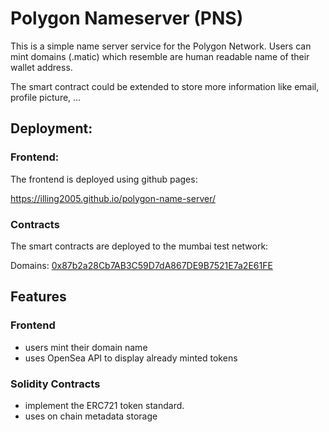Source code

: # Polygon Nameserver (PNS)

This is a simple name server service for the Polygon Network.
Users can mint domains (.matic) which resemble are human readable name of their wallet address.

The smart contract could be extended to store more information like email, profile picture, ...

## Deployment:
### Frontend:
The frontend is deployed using github pages:

https://illing2005.github.io/polygon-name-server/

### Contracts
The smart contracts are deployed to the mumbai test network:

Domains: [0x87b2a28Cb7AB3C59D7dA867DE9B7521E7a2E61FE](https://mumbai.polygonscan.com/address/0x87b2a28Cb7AB3C59D7dA867DE9B7521E7a2E61FE)

## Features
### Frontend

- users mint their domain name
- uses OpenSea API to display already minted tokens

### Solidity Contracts
- implement the ERC721 token standard.
- uses on chain metadata storage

▬▬▬

#### Exercise:
Your answer should be the lines of the records that hold the string "uses".

#### Output of the task:
- uses OpenSea API to display already minted tokens
- uses on chain metadata storage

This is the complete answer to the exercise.